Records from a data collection

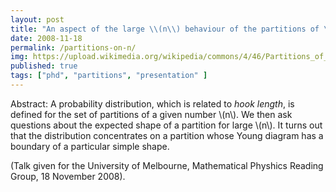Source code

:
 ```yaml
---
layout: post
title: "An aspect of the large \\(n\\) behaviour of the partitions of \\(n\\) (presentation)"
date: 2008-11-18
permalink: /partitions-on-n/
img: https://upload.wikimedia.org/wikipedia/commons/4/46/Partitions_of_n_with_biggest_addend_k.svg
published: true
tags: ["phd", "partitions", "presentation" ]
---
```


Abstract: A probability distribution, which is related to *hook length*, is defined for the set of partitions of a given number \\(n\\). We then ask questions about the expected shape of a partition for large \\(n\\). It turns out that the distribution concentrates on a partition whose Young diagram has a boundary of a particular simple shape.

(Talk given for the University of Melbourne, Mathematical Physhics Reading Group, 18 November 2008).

## Work required:
The records above should be returned exactly, with only their pictures held back.

## Response to the task:
Source code

:
 ```yaml
---
layout: post
title: "An aspect of the large \\(n\\) behaviour of the partitions of \\(n\\) (presentation)"
date: 2008-11-18
permalink: /partitions-on-n/
img: https://upload.wikimedia.org/wikipedia/commons/4/46/Partitions_of_n_with_biggest_addend_k.svg
published: true
tags: ["phd", "partitions", "presentation" ]
---
```


Abstract: A probability distribution, which is related to *hook length*, is defined for the set of partitions of a given number \\(n\\). We then ask questions about the expected shape of a partition for large \\(n\\). It turns out that the distribution concentrates on a partition whose Young diagram has a boundary of a particular simple shape.

(Talk given for the University of Melbourne, Mathematical Physhics Reading Group, 18 November 2008).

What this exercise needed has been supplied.